Im WELTSTUDIO sind alle Besucher:innen zum Mitmachen eingeladen. Für blinde und sehbehinderte Menschen hat das Vermittlungsteam des WELTSTUDIOs inklusive Elemente entwickelt.

von Melanie Huber

Ugne Metzner legt den Stift zur Seite. Sie greift nach dem Blatt Papier, das vor ihr liegt und fährt mit den Fingerkuppen über die hervortretenden Linien. Sie stellen die Umrisse eines menschlichen Körpers in einem selbstgezeichneten Meer aus gelben, grünen, blauen und pinkfarbenen Rechtecken dar. Ugne Metzner wendet ihren Kopf und fragt Dennis Müller, Mitarbeiter des WELTSTUDIO-Teams: „Ist mein Mensch auch bunt genug?“

Seit ihrem 20. Lebensjahr ist Ugne Metzner blind. Für das Vermittlungsteam des WELTSTUDIOS testet sie mit zwei weiteren, sehbehinderten Frauen nun die taktilen Materialien und Tastobjekte.

Denn die partizipativen Stationen im WELTSTUDIO, bestehend aus drei raumgreifenden Kartographen, verfügen über inklusive Elemente. „Uns ist es wichtig, allen den gleichen Zugang zu ermöglichen“, sagt Constanze Schröder, Kuratorin des WELTSTUDIOS.
Im Workshop-Bereich des WELTSTUDIOs werden die Poster für den Personenkartographen gestaltet.
© Stadtmuseum Berlin | Foto: Melanie Huber

Gemeinsam mit inkl. Design, der Agentur für inklusives Design in Berlin, haben Constanze Schröder und ihr Team zahlreiche Materialien entwickelt. So wurden für den Personenkartographen zusätzlich zu den menschengroßen Postern auch A3-Poster mit Schwellpapier erstellt.

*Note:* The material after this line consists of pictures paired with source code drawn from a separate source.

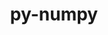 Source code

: ---
title: "py-numpy"
layout: cache
categories: [package, develop-2024-02-11]
meta: {"versions": ["1.24.3", "1.24.4", "1.25.2", "1.26.3"], "compilers": ["apple-clang@=15.0.0", "cce@=15.0.1", "gcc@=11.1.0", "gcc@=11.4.0", "gcc@=12.3.0", "gcc@=7.5.0", "gcc@=9.4.0", "oneapi@=2024.0.0"], "oss": ["rhel8", "ubuntu18.04", "ubuntu20.04", "ubuntu22.04", "ventura"], "platforms": ["darwin", "linux"], "targets": ["aarch64", "neoverse_v1", "neoverse_v2", "ppc64le", "x86_64_v3", "zen4"], "stacks": ["data-vis-sdk", "e4s", "e4s-cray-rhel", "e4s-neoverse-v2", "e4s-neoverse_v1", "e4s-oneapi", "e4s-power", "e4s-rocm-external", "ml-darwin-aarch64-mps", "ml-linux-x86_64-cpu", "ml-linux-x86_64-cuda", "ml-linux-x86_64-rocm", "radiuss", "root", "tutorial"], "num_specs": 36, "num_specs_by_stack": {"ml-darwin-aarch64-mps": 4, "root": 36, "e4s-cray-rhel": 1, "e4s-power": 4, "radiuss": 2, "e4s-neoverse_v1": 4, "data-vis-sdk": 2, "e4s": 5, "e4s-rocm-external": 1, "e4s-neoverse-v2": 4, "ml-linux-x86_64-cpu": 5, "ml-linux-x86_64-rocm": 5, "ml-linux-x86_64-cuda": 5, "tutorial": 1, "e4s-oneapi": 4}}
spec_details: [{"hash": "obllxywdel5nvivnjzdiawlvfbnx6cci", "compiler": "apple-clang@=15.0.0", "versions": ["1.26.3"], "os": "ventura", "platform": "darwin", "target": "aarch64", "variants": ["build_system=python_pip", "patches=873745d"], "stacks": ["ml-darwin-aarch64-mps", "root"], "size": "-", "tarball": "https://binaries.spack.io/releases/develop-2024-02-11/build_cache/darwin-ventura-aarch64/apple-clang-15.0.0/py-numpy-1.26.3/darwin-ventura-aarch64-apple-clang-15.0.0-py-numpy-1.26.3-obllxywdel5nvivnjzdiawlvfbnx6cci.spack"}, {"hash": "ym3hwqyrlb2dls5q2rc3wughty6hyeo2", "compiler": "apple-clang@=15.0.0", "versions": ["1.26.3"], "os": "ventura", "platform": "darwin", "target": "aarch64", "variants": ["build_system=python_pip", "patches=873745d"], "stacks": ["ml-darwin-aarch64-mps", "root"], "size": "-", "tarball": "https://binaries.spack.io/releases/develop-2024-02-11/build_cache/darwin-ventura-aarch64/apple-clang-15.0.0/py-numpy-1.26.3/darwin-ventura-aarch64-apple-clang-15.0.0-py-numpy-1.26.3-ym3hwqyrlb2dls5q2rc3wughty6hyeo2.spack"}, {"hash": "puku567xsfwp4glbu4vteqamjax2iimq", "compiler": "apple-clang@=15.0.0", "versions": ["1.26.3"], "os": "ventura", "platform": "darwin", "target": "aarch64", "variants": ["build_system=python_pip", "patches=873745d"], "stacks": ["ml-darwin-aarch64-mps", "root"], "size": "-", "tarball": "https://binaries.spack.io/releases/develop-2024-02-11/build_cache/darwin-ventura-aarch64/apple-clang-15.0.0/py-numpy-1.26.3/darwin-ventura-aarch64-apple-clang-15.0.0-py-numpy-1.26.3-puku567xsfwp4glbu4vteqamjax2iimq.spack"}, {"hash": "c6radjzz236gcdcxjlwmovndk4ykehfc", "compiler": "apple-clang@=15.0.0", "versions": ["1.26.3"], "os": "ventura", "platform": "darwin", "target": "aarch64", "variants": ["build_system=python_pip", "patches=873745d"], "stacks": ["ml-darwin-aarch64-mps", "root"], "size": "-", "tarball": "https://binaries.spack.io/releases/develop-2024-02-11/build_cache/darwin-ventura-aarch64/apple-clang-15.0.0/py-numpy-1.26.3/darwin-ventura-aarch64-apple-clang-15.0.0-py-numpy-1.26.3-c6radjzz236gcdcxjlwmovndk4ykehfc.spack"}, {"hash": "eonq4l732g7wxv7pv7o3nvax5xuubsha", "compiler": "cce@=15.0.1", "versions": ["1.26.3"], "os": "rhel8", "platform": "linux", "target": "zen4", "variants": ["build_system=python_pip", "patches=873745d"], "stacks": ["root", "e4s-cray-rhel"], "size": "-", "tarball": "https://binaries.spack.io/releases/develop-2024-02-11/build_cache/linux-rhel8-zen4/cce-15.0.1/py-numpy-1.26.3/linux-rhel8-zen4-cce-15.0.1-py-numpy-1.26.3-eonq4l732g7wxv7pv7o3nvax5xuubsha.spack"}, {"hash": "octtlwyjf5mu3tprrbwcbayoys6prqzm", "compiler": "gcc@=9.4.0", "versions": ["1.26.3"], "os": "ubuntu20.04", "platform": "linux", "target": "ppc64le", "variants": ["build_system=python_pip", "patches=873745d"], "stacks": ["e4s-power", "root"], "size": "-", "tarball": "https://binaries.spack.io/releases/develop-2024-02-11/build_cache/linux-ubuntu20.04-ppc64le/gcc-9.4.0/py-numpy-1.26.3/linux-ubuntu20.04-ppc64le-gcc-9.4.0-py-numpy-1.26.3-octtlwyjf5mu3tprrbwcbayoys6prqzm.spack"}, {"hash": "7y2anxlci5rnlpnq23jj4pae4nndxfi4", "compiler": "gcc@=7.5.0", "versions": ["1.24.4"], "os": "ubuntu18.04", "platform": "linux", "target": "x86_64_v3", "variants": ["build_system=python_pip", "patches=873745d"], "stacks": ["root", "radiuss"], "size": "-", "tarball": "https://binaries.spack.io/releases/develop-2024-02-11/build_cache/linux-ubuntu18.04-x86_64_v3/gcc-7.5.0/py-numpy-1.24.4/linux-ubuntu18.04-x86_64_v3-gcc-7.5.0-py-numpy-1.24.4-7y2anxlci5rnlpnq23jj4pae4nndxfi4.spack"}, {"hash": "gyox74v76bbkh37k4f7pnroj5gcqes4r", "compiler": "gcc@=7.5.0", "versions": ["1.25.2"], "os": "ubuntu18.04", "platform": "linux", "target": "x86_64_v3", "variants": ["build_system=python_pip", "patches=873745d"], "stacks": ["root", "radiuss"], "size": "-", "tarball": "https://binaries.spack.io/releases/develop-2024-02-11/build_cache/linux-ubuntu18.04-x86_64_v3/gcc-7.5.0/py-numpy-1.25.2/linux-ubuntu18.04-x86_64_v3-gcc-7.5.0-py-numpy-1.25.2-gyox74v76bbkh37k4f7pnroj5gcqes4r.spack"}, {"hash": "aa6rnfmzq6cr7a6e6xuj77sdlv55wjyz", "compiler": "gcc@=11.4.0", "versions": ["1.26.3"], "os": "ubuntu20.04", "platform": "linux", "target": "neoverse_v1", "variants": ["build_system=python_pip", "patches=873745d"], "stacks": ["e4s-neoverse_v1", "root"], "size": "-", "tarball": "https://binaries.spack.io/releases/develop-2024-02-11/build_cache/linux-ubuntu20.04-neoverse_v1/gcc-11.4.0/py-numpy-1.26.3/linux-ubuntu20.04-neoverse_v1-gcc-11.4.0-py-numpy-1.26.3-aa6rnfmzq6cr7a6e6xuj77sdlv55wjyz.spack"}, {"hash": "mczwkbjcrmdkvzxhvvsckmpjvjxzjd3n", "compiler": "gcc@=11.4.0", "versions": ["1.24.4"], "os": "ubuntu20.04", "platform": "linux", "target": "neoverse_v1", "variants": ["build_system=python_pip", "patches=873745d"], "stacks": ["e4s-neoverse_v1", "root"], "size": "-", "tarball": "https://binaries.spack.io/releases/develop-2024-02-11/build_cache/linux-ubuntu20.04-neoverse_v1/gcc-11.4.0/py-numpy-1.24.4/linux-ubuntu20.04-neoverse_v1-gcc-11.4.0-py-numpy-1.24.4-mczwkbjcrmdkvzxhvvsckmpjvjxzjd3n.spack"}, {"hash": "jywlvukljh6vvbm7whoijuse73qm7psd", "compiler": "gcc@=11.4.0", "versions": ["1.26.3"], "os": "ubuntu20.04", "platform": "linux", "target": "neoverse_v1", "variants": ["build_system=python_pip", "patches=873745d"], "stacks": ["e4s-neoverse_v1", "root"], "size": "-", "tarball": "https://binaries.spack.io/releases/develop-2024-02-11/build_cache/linux-ubuntu20.04-neoverse_v1/gcc-11.4.0/py-numpy-1.26.3/linux-ubuntu20.04-neoverse_v1-gcc-11.4.0-py-numpy-1.26.3-jywlvukljh6vvbm7whoijuse73qm7psd.spack"}, {"hash": "7hnwzh6mr6slijbukcedpcarvahv72xp", "compiler": "gcc@=11.4.0", "versions": ["1.26.3"], "os": "ubuntu20.04", "platform": "linux", "target": "neoverse_v1", "variants": ["build_system=python_pip", "patches=873745d"], "stacks": ["e4s-neoverse_v1", "root"], "size": "-", "tarball": "https://binaries.spack.io/releases/develop-2024-02-11/build_cache/linux-ubuntu20.04-neoverse_v1/gcc-11.4.0/py-numpy-1.26.3/linux-ubuntu20.04-neoverse_v1-gcc-11.4.0-py-numpy-1.26.3-7hnwzh6mr6slijbukcedpcarvahv72xp.spack"}, {"hash": "6lxfu2few44red6vwmcgdnfgnxqeevdh", "compiler": "gcc@=9.4.0", "versions": ["1.26.3"], "os": "ubuntu20.04", "platform": "linux", "target": "ppc64le", "variants": ["build_system=python_pip", "patches=873745d"], "stacks": ["e4s-power", "root"], "size": "-", "tarball": "https://binaries.spack.io/releases/develop-2024-02-11/build_cache/linux-ubuntu20.04-ppc64le/gcc-9.4.0/py-numpy-1.26.3/linux-ubuntu20.04-ppc64le-gcc-9.4.0-py-numpy-1.26.3-6lxfu2few44red6vwmcgdnfgnxqeevdh.spack"}, {"hash": "r5rf5zkaptqjdagoqgdxtxhfzvbake24", "compiler": "gcc@=9.4.0", "versions": ["1.24.4"], "os": "ubuntu20.04", "platform": "linux", "target": "ppc64le", "variants": ["build_system=python_pip", "patches=873745d"], "stacks": ["e4s-power", "root"], "size": "-", "tarball": "https://binaries.spack.io/releases/develop-2024-02-11/build_cache/linux-ubuntu20.04-ppc64le/gcc-9.4.0/py-numpy-1.24.4/linux-ubuntu20.04-ppc64le-gcc-9.4.0-py-numpy-1.24.4-r5rf5zkaptqjdagoqgdxtxhfzvbake24.spack"}, {"hash": "i5u5ymc6rtiilogfaoy4sdmlxdupboff", "compiler": "gcc@=9.4.0", "versions": ["1.26.3"], "os": "ubuntu20.04", "platform": "linux", "target": "ppc64le", "variants": ["build_system=python_pip", "patches=873745d"], "stacks": ["e4s-power", "root"], "size": "-", "tarball": "https://binaries.spack.io/releases/develop-2024-02-11/build_cache/linux-ubuntu20.04-ppc64le/gcc-9.4.0/py-numpy-1.26.3/linux-ubuntu20.04-ppc64le-gcc-9.4.0-py-numpy-1.26.3-i5u5ymc6rtiilogfaoy4sdmlxdupboff.spack"}, {"hash": "hkb4h5v2yc5z565vktr5g4ltkndg46bu", "compiler": "gcc@=11.1.0", "versions": ["1.24.4"], "os": "ubuntu20.04", "platform": "linux", "target": "x86_64_v3", "variants": ["build_system=python_pip", "patches=873745d"], "stacks": ["root", "data-vis-sdk"], "size": "-", "tarball": "https://binaries.spack.io/releases/develop-2024-02-11/build_cache/linux-ubuntu20.04-x86_64_v3/gcc-11.1.0/py-numpy-1.24.4/linux-ubuntu20.04-x86_64_v3-gcc-11.1.0-py-numpy-1.24.4-hkb4h5v2yc5z565vktr5g4ltkndg46bu.spack"}, {"hash": "2yfskjp3tdbnzxliehcdg6c25w2qvpvy", "compiler": "gcc@=11.1.0", "versions": ["1.26.3"], "os": "ubuntu20.04", "platform": "linux", "target": "x86_64_v3", "variants": ["build_system=python_pip", "patches=873745d"], "stacks": ["root", "data-vis-sdk"], "size": "-", "tarball": "https://binaries.spack.io/releases/develop-2024-02-11/build_cache/linux-ubuntu20.04-x86_64_v3/gcc-11.1.0/py-numpy-1.26.3/linux-ubuntu20.04-x86_64_v3-gcc-11.1.0-py-numpy-1.26.3-2yfskjp3tdbnzxliehcdg6c25w2qvpvy.spack"}, {"hash": "4pkal4prgueusuqr5mhlqhc4oenvurwq", "compiler": "gcc@=11.4.0", "versions": ["1.24.4"], "os": "ubuntu20.04", "platform": "linux", "target": "x86_64_v3", "variants": ["build_system=python_pip", "patches=873745d"], "stacks": ["root", "e4s"], "size": "-", "tarball": "https://binaries.spack.io/releases/develop-2024-02-11/build_cache/linux-ubuntu20.04-x86_64_v3/gcc-11.4.0/py-numpy-1.24.4/linux-ubuntu20.04-x86_64_v3-gcc-11.4.0-py-numpy-1.24.4-4pkal4prgueusuqr5mhlqhc4oenvurwq.spack"}, {"hash": "uzbs52ldiljc6ksuedxgjzxpvmdk2kj7", "compiler": "gcc@=11.4.0", "versions": ["1.26.3"], "os": "ubuntu20.04", "platform": "linux", "target": "x86_64_v3", "variants": ["build_system=python_pip", "patches=873745d"], "stacks": ["root", "e4s", "e4s-rocm-external"], "size": "-", "tarball": "https://binaries.spack.io/releases/develop-2024-02-11/build_cache/linux-ubuntu20.04-x86_64_v3/gcc-11.4.0/py-numpy-1.26.3/linux-ubuntu20.04-x86_64_v3-gcc-11.4.0-py-numpy-1.26.3-uzbs52ldiljc6ksuedxgjzxpvmdk2kj7.spack"}, {"hash": "zphge4uexvgqhbj3kelnt5b6ojglzc3c", "compiler": "gcc@=11.4.0", "versions": ["1.24.4"], "os": "ubuntu20.04", "platform": "linux", "target": "x86_64_v3", "variants": ["build_system=python_pip", "patches=873745d"], "stacks": ["root", "e4s"], "size": "-", "tarball": "https://binaries.spack.io/releases/develop-2024-02-11/build_cache/linux-ubuntu20.04-x86_64_v3/gcc-11.4.0/py-numpy-1.24.4/linux-ubuntu20.04-x86_64_v3-gcc-11.4.0-py-numpy-1.24.4-zphge4uexvgqhbj3kelnt5b6ojglzc3c.spack"}, {"hash": "o3rrcdbx47mkvlbo3llrz67misb4cgpw", "compiler": "gcc@=11.4.0", "versions": ["1.26.3"], "os": "ubuntu20.04", "platform": "linux", "target": "x86_64_v3", "variants": ["build_system=python_pip", "patches=873745d"], "stacks": ["root", "e4s"], "size": "-", "tarball": "https://binaries.spack.io/releases/develop-2024-02-11/build_cache/linux-ubuntu20.04-x86_64_v3/gcc-11.4.0/py-numpy-1.26.3/linux-ubuntu20.04-x86_64_v3-gcc-11.4.0-py-numpy-1.26.3-o3rrcdbx47mkvlbo3llrz67misb4cgpw.spack"}, {"hash": "bdg26g2c7yfdkblepb4a6dzg54jebl6e", "compiler": "gcc@=11.4.0", "versions": ["1.26.3"], "os": "ubuntu20.04", "platform": "linux", "target": "x86_64_v3", "variants": ["build_system=python_pip", "patches=873745d"], "stacks": ["root", "e4s"], "size": "-", "tarball": "https://binaries.spack.io/releases/develop-2024-02-11/build_cache/linux-ubuntu20.04-x86_64_v3/gcc-11.4.0/py-numpy-1.26.3/linux-ubuntu20.04-x86_64_v3-gcc-11.4.0-py-numpy-1.26.3-bdg26g2c7yfdkblepb4a6dzg54jebl6e.spack"}, {"hash": "fvk4t66ewgvqk5kzju726djzxumfjx6f", "compiler": "gcc@=11.4.0", "versions": ["1.26.3"], "os": "ubuntu22.04", "platform": "linux", "target": "neoverse_v2", "variants": ["build_system=python_pip", "patches=873745d"], "stacks": ["root", "e4s-neoverse-v2"], "size": "-", "tarball": "https://binaries.spack.io/releases/develop-2024-02-11/build_cache/linux-ubuntu22.04-neoverse_v2/gcc-11.4.0/py-numpy-1.26.3/linux-ubuntu22.04-neoverse_v2-gcc-11.4.0-py-numpy-1.26.3-fvk4t66ewgvqk5kzju726djzxumfjx6f.spack"}, {"hash": "kmsh6y2qwqgsznscku52s5ufwzz4xglb", "compiler": "gcc@=11.4.0", "versions": ["1.24.4"], "os": "ubuntu22.04", "platform": "linux", "target": "neoverse_v2", "variants": ["build_system=python_pip", "patches=873745d"], "stacks": ["root", "e4s-neoverse-v2"], "size": "-", "tarball": "https://binaries.spack.io/releases/develop-2024-02-11/build_cache/linux-ubuntu22.04-neoverse_v2/gcc-11.4.0/py-numpy-1.24.4/linux-ubuntu22.04-neoverse_v2-gcc-11.4.0-py-numpy-1.24.4-kmsh6y2qwqgsznscku52s5ufwzz4xglb.spack"}, {"hash": "xdfctrqxhqsupjcpkc27we4m6ndumw6s", "compiler": "gcc@=11.4.0", "versions": ["1.26.3"], "os": "ubuntu22.04", "platform": "linux", "target": "neoverse_v2", "variants": ["build_system=python_pip", "patches=873745d"], "stacks": ["root", "e4s-neoverse-v2"], "size": "-", "tarball": "https://binaries.spack.io/releases/develop-2024-02-11/build_cache/linux-ubuntu22.04-neoverse_v2/gcc-11.4.0/py-numpy-1.26.3/linux-ubuntu22.04-neoverse_v2-gcc-11.4.0-py-numpy-1.26.3-xdfctrqxhqsupjcpkc27we4m6ndumw6s.spack"}, {"hash": "5k23rwu4ntzpespz7qtiynrppmejngx2", "compiler": "gcc@=11.4.0", "versions": ["1.26.3"], "os": "ubuntu22.04", "platform": "linux", "target": "neoverse_v2", "variants": ["build_system=python_pip", "patches=873745d"], "stacks": ["root", "e4s-neoverse-v2"], "size": "-", "tarball": "https://binaries.spack.io/releases/develop-2024-02-11/build_cache/linux-ubuntu22.04-neoverse_v2/gcc-11.4.0/py-numpy-1.26.3/linux-ubuntu22.04-neoverse_v2-gcc-11.4.0-py-numpy-1.26.3-5k23rwu4ntzpespz7qtiynrppmejngx2.spack"}, {"hash": "kdljtlbt2berx6zj77qqbg3qb5qxcuqf", "compiler": "gcc@=11.4.0", "versions": ["1.26.3"], "os": "ubuntu22.04", "platform": "linux", "target": "x86_64_v3", "variants": ["build_system=python_pip", "patches=873745d"], "stacks": ["ml-linux-x86_64-cpu", "ml-linux-x86_64-rocm", "root", "ml-linux-x86_64-cuda"], "size": "-", "tarball": "https://binaries.spack.io/releases/develop-2024-02-11/build_cache/linux-ubuntu22.04-x86_64_v3/gcc-11.4.0/py-numpy-1.26.3/linux-ubuntu22.04-x86_64_v3-gcc-11.4.0-py-numpy-1.26.3-kdljtlbt2berx6zj77qqbg3qb5qxcuqf.spack"}, {"hash": "a2oo5cc7tl4e6mrzbyutcjtao4ksvica", "compiler": "gcc@=11.4.0", "versions": ["1.24.3"], "os": "ubuntu22.04", "platform": "linux", "target": "x86_64_v3", "variants": ["build_system=python_pip", "patches=873745d"], "stacks": ["ml-linux-x86_64-cpu", "ml-linux-x86_64-rocm", "root", "ml-linux-x86_64-cuda"], "size": "-", "tarball": "https://binaries.spack.io/releases/develop-2024-02-11/build_cache/linux-ubuntu22.04-x86_64_v3/gcc-11.4.0/py-numpy-1.24.3/linux-ubuntu22.04-x86_64_v3-gcc-11.4.0-py-numpy-1.24.3-a2oo5cc7tl4e6mrzbyutcjtao4ksvica.spack"}, {"hash": "747cyjljjmxchbkfxllea5s74uhm4mal", "compiler": "gcc@=11.4.0", "versions": ["1.26.3"], "os": "ubuntu22.04", "platform": "linux", "target": "x86_64_v3", "variants": ["build_system=python_pip", "patches=873745d"], "stacks": ["ml-linux-x86_64-cpu", "ml-linux-x86_64-rocm", "root", "ml-linux-x86_64-cuda"], "size": "-", "tarball": "https://binaries.spack.io/releases/develop-2024-02-11/build_cache/linux-ubuntu22.04-x86_64_v3/gcc-11.4.0/py-numpy-1.26.3/linux-ubuntu22.04-x86_64_v3-gcc-11.4.0-py-numpy-1.26.3-747cyjljjmxchbkfxllea5s74uhm4mal.spack"}, {"hash": "cr7y6x3meeauwqix6yeimkd532ygsjip", "compiler": "gcc@=11.4.0", "versions": ["1.26.3"], "os": "ubuntu22.04", "platform": "linux", "target": "x86_64_v3", "variants": ["build_system=python_pip", "patches=873745d"], "stacks": ["ml-linux-x86_64-cpu", "ml-linux-x86_64-rocm", "root", "ml-linux-x86_64-cuda"], "size": "-", "tarball": "https://binaries.spack.io/releases/develop-2024-02-11/build_cache/linux-ubuntu22.04-x86_64_v3/gcc-11.4.0/py-numpy-1.26.3/linux-ubuntu22.04-x86_64_v3-gcc-11.4.0-py-numpy-1.26.3-cr7y6x3meeauwqix6yeimkd532ygsjip.spack"}, {"hash": "ft45uw4x2xgwxdoq5qosdgaelrauixz6", "compiler": "gcc@=11.4.0", "versions": ["1.26.3"], "os": "ubuntu22.04", "platform": "linux", "target": "x86_64_v3", "variants": ["build_system=python_pip", "patches=873745d"], "stacks": ["ml-linux-x86_64-cpu", "ml-linux-x86_64-rocm", "root", "ml-linux-x86_64-cuda"], "size": "-", "tarball": "https://binaries.spack.io/releases/develop-2024-02-11/build_cache/linux-ubuntu22.04-x86_64_v3/gcc-11.4.0/py-numpy-1.26.3/linux-ubuntu22.04-x86_64_v3-gcc-11.4.0-py-numpy-1.26.3-ft45uw4x2xgwxdoq5qosdgaelrauixz6.spack"}, {"hash": "agi22oz367vosung4xx2p2x67w522hfh", "compiler": "gcc@=12.3.0", "versions": ["1.26.3"], "os": "ubuntu22.04", "platform": "linux", "target": "x86_64_v3", "variants": ["build_system=python_pip", "patches=873745d"], "stacks": ["root", "tutorial"], "size": "-", "tarball": "https://binaries.spack.io/releases/develop-2024-02-11/build_cache/linux-ubuntu22.04-x86_64_v3/gcc-12.3.0/py-numpy-1.26.3/linux-ubuntu22.04-x86_64_v3-gcc-12.3.0-py-numpy-1.26.3-agi22oz367vosung4xx2p2x67w522hfh.spack"}, {"hash": "wzqjx5kuurzx2xtc45dpzsbkgqv63swd", "compiler": "oneapi@=2024.0.0", "versions": ["1.26.3"], "os": "ubuntu22.04", "platform": "linux", "target": "x86_64_v3", "variants": ["build_system=python_pip", "patches=873745d"], "stacks": ["root", "e4s-oneapi"], "size": "-", "tarball": "https://binaries.spack.io/releases/develop-2024-02-11/build_cache/linux-ubuntu22.04-x86_64_v3/oneapi-2024.0.0/py-numpy-1.26.3/linux-ubuntu22.04-x86_64_v3-oneapi-2024.0.0-py-numpy-1.26.3-wzqjx5kuurzx2xtc45dpzsbkgqv63swd.spack"}, {"hash": "kruuc5ajlskolqe2wncsphk32jsnwteb", "compiler": "oneapi@=2024.0.0", "versions": ["1.24.4"], "os": "ubuntu22.04", "platform": "linux", "target": "x86_64_v3", "variants": ["build_system=python_pip", "patches=873745d"], "stacks": ["root", "e4s-oneapi"], "size": "-", "tarball": "https://binaries.spack.io/releases/develop-2024-02-11/build_cache/linux-ubuntu22.04-x86_64_v3/oneapi-2024.0.0/py-numpy-1.24.4/linux-ubuntu22.04-x86_64_v3-oneapi-2024.0.0-py-numpy-1.24.4-kruuc5ajlskolqe2wncsphk32jsnwteb.spack"}, {"hash": "lwqyoi2ab5yr45mdqx6v5c2mmai7tiur", "compiler": "oneapi@=2024.0.0", "versions": ["1.26.3"], "os": "ubuntu22.04", "platform": "linux", "target": "x86_64_v3", "variants": ["build_system=python_pip", "patches=873745d"], "stacks": ["root", "e4s-oneapi"], "size": "-", "tarball": "https://binaries.spack.io/releases/develop-2024-02-11/build_cache/linux-ubuntu22.04-x86_64_v3/oneapi-2024.0.0/py-numpy-1.26.3/linux-ubuntu22.04-x86_64_v3-oneapi-2024.0.0-py-numpy-1.26.3-lwqyoi2ab5yr45mdqx6v5c2mmai7tiur.spack"}, {"hash": "mfnawpgbf7noq4gcudee7d4pxy76bjns", "compiler": "oneapi@=2024.0.0", "versions": ["1.26.3"], "os": "ubuntu22.04", "platform": "linux", "target": "x86_64_v3", "variants": ["build_system=python_pip", "patches=873745d"], "stacks": ["root", "e4s-oneapi"], "size": "-", "tarball": "https://binaries.spack.io/releases/develop-2024-02-11/build_cache/linux-ubuntu22.04-x86_64_v3/oneapi-2024.0.0/py-numpy-1.26.3/linux-ubuntu22.04-x86_64_v3-oneapi-2024.0.0-py-numpy-1.26.3-mfnawpgbf7noq4gcudee7d4pxy76bjns.spack"}]
---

Schwellpapier ist ein Spezialpapier, auf dem tastbare Grafiken dargestellt werden können.

„Während der Entwicklung des Designs haben wir mit Fokusgruppen zusammengearbeitet, unter anderem mit Menschen, die blind oder sehbeeinträchtigt sind“, sagt Constanze Schröder, während sie das Poster mit den menschlichen Umrissen in die Luft hebt.
Neben zwei Punkten für die Augen gibt es auch Punkte im Brust- und Bauchbereich. Sie dienen zur Orientierung.
© Stadtmuseum Berlin | Foto: Melanie Huber
„Zum Beispiel hat die Fokusgruppe darum gebeten, im Brust- und Bauchbereich jeweils ein Pünktchen zu platzieren.“ Das obere Pünktchen befindet sich in der Nähe des Herzens: Beim Ertasten der Umrisse ist die kleine, taktile Grafik eine gute Orientierung.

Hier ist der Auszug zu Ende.